Task details: List all lines of the data that include the string "sees".

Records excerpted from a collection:
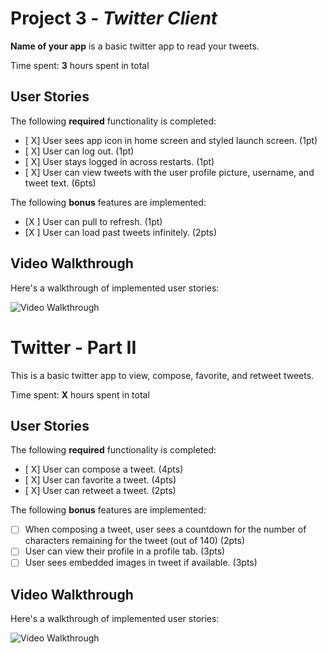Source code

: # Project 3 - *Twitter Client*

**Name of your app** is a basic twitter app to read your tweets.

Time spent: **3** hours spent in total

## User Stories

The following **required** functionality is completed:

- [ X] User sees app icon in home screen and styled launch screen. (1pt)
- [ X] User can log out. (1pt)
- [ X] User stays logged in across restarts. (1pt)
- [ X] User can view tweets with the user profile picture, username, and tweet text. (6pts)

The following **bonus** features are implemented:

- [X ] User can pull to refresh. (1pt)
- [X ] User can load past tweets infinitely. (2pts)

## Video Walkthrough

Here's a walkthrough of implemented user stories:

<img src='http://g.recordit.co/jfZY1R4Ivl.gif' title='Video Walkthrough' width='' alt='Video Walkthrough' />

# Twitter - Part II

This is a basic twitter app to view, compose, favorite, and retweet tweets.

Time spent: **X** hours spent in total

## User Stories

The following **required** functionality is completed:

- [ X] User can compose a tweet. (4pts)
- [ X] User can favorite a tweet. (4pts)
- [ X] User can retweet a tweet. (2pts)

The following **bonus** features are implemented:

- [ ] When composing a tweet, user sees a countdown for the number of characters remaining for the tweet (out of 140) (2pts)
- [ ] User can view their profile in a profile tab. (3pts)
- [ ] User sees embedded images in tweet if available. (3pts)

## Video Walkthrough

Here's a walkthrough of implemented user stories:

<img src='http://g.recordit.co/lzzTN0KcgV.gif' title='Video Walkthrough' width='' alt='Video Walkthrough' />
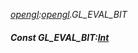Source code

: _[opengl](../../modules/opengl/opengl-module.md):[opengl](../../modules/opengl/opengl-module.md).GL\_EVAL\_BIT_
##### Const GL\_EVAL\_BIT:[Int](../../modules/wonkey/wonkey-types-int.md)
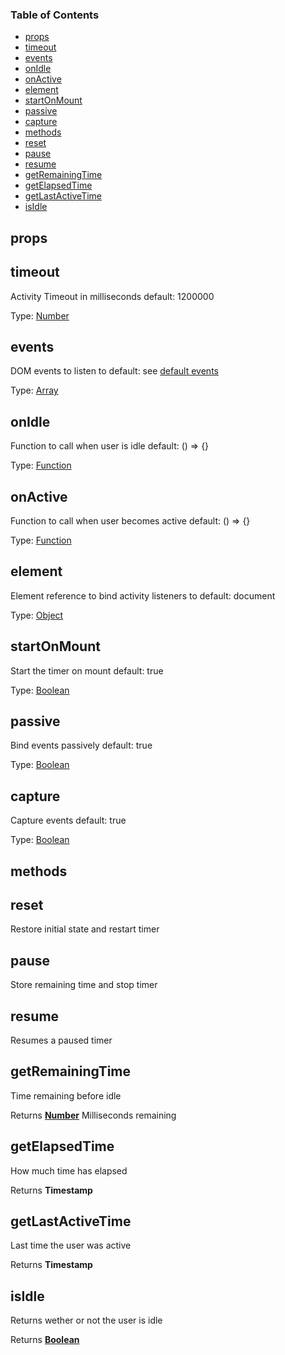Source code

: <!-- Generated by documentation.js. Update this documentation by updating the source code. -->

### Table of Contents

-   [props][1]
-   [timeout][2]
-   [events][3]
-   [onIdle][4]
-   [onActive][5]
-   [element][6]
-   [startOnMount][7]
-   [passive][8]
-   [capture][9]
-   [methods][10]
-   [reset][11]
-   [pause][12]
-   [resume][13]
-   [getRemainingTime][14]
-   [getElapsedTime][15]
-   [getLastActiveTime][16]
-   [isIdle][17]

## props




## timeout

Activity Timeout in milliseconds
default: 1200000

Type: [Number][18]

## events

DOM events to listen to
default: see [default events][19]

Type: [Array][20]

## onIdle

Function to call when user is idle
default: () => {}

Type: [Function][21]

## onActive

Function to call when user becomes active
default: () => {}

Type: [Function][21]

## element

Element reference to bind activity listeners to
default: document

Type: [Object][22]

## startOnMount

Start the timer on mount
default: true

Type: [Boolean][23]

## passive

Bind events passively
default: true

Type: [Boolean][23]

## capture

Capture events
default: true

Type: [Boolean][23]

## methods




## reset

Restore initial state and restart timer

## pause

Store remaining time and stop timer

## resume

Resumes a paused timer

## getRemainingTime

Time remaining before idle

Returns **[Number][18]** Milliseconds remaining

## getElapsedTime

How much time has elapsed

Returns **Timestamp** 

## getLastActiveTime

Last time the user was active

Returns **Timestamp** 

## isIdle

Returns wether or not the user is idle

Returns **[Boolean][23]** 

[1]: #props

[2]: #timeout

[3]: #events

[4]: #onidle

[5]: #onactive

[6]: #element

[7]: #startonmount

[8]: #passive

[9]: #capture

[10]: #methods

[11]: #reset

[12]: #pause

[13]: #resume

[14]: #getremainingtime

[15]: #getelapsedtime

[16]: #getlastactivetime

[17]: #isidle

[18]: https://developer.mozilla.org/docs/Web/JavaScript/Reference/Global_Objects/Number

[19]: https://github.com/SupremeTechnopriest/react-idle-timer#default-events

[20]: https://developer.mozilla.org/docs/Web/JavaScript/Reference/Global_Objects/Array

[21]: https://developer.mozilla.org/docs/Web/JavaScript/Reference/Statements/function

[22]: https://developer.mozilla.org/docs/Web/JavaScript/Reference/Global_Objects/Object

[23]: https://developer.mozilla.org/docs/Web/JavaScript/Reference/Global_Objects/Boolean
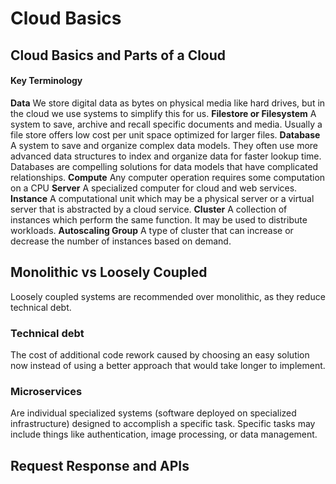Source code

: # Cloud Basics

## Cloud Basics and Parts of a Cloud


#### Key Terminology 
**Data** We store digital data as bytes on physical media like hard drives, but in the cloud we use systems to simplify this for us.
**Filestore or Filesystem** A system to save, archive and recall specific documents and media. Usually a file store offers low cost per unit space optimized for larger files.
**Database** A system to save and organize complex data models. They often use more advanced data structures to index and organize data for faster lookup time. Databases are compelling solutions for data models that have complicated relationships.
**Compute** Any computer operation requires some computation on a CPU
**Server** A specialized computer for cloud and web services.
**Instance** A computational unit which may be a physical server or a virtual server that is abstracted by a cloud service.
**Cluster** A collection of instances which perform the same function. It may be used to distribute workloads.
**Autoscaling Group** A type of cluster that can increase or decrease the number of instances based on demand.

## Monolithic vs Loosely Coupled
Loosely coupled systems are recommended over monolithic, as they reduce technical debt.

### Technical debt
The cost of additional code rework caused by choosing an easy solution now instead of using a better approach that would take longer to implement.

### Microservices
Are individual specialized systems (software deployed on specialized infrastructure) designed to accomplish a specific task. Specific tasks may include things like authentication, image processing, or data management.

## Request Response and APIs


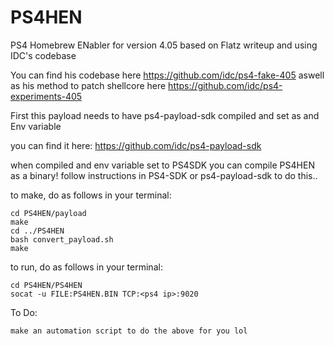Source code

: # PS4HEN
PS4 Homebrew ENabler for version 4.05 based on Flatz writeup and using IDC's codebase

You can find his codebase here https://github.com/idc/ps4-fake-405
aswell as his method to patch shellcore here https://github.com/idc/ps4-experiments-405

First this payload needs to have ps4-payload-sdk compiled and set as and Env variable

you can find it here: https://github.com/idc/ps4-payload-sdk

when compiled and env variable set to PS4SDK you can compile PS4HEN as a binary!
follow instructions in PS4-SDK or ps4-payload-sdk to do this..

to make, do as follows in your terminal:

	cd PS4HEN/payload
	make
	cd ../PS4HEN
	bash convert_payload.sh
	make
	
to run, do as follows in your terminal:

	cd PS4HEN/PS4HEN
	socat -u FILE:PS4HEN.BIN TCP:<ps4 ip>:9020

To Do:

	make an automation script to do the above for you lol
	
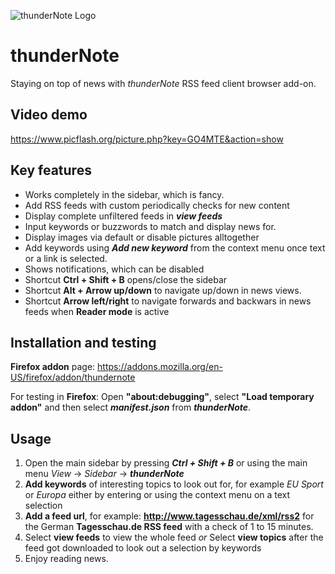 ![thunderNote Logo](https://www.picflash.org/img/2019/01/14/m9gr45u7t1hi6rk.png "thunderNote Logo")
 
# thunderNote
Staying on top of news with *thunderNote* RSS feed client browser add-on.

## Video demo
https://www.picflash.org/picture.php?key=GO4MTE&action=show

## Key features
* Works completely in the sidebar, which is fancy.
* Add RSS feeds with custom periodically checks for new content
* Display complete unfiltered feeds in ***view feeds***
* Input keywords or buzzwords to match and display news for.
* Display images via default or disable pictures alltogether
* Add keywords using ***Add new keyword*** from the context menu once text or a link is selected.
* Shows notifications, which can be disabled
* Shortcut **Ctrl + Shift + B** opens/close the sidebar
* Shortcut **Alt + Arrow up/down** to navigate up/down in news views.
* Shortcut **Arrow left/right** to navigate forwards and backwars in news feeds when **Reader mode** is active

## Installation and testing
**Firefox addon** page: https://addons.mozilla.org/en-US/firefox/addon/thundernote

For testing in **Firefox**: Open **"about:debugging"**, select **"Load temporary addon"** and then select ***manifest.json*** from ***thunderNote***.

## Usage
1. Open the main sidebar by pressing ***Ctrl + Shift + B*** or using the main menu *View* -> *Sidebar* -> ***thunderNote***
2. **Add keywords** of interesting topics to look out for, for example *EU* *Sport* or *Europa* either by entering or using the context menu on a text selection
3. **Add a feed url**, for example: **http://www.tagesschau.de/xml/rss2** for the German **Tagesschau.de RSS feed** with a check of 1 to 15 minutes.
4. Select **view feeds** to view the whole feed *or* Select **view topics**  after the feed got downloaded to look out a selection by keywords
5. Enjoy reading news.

Expected output:
- [ X] User sees app icon in home screen and styled launch screen. (1pt)
- [ ] When composing a tweet, user sees a countdown for the number of characters remaining for the tweet (out of 140) (2pts)
- [ ] User sees embedded images in tweet if available. (3pts)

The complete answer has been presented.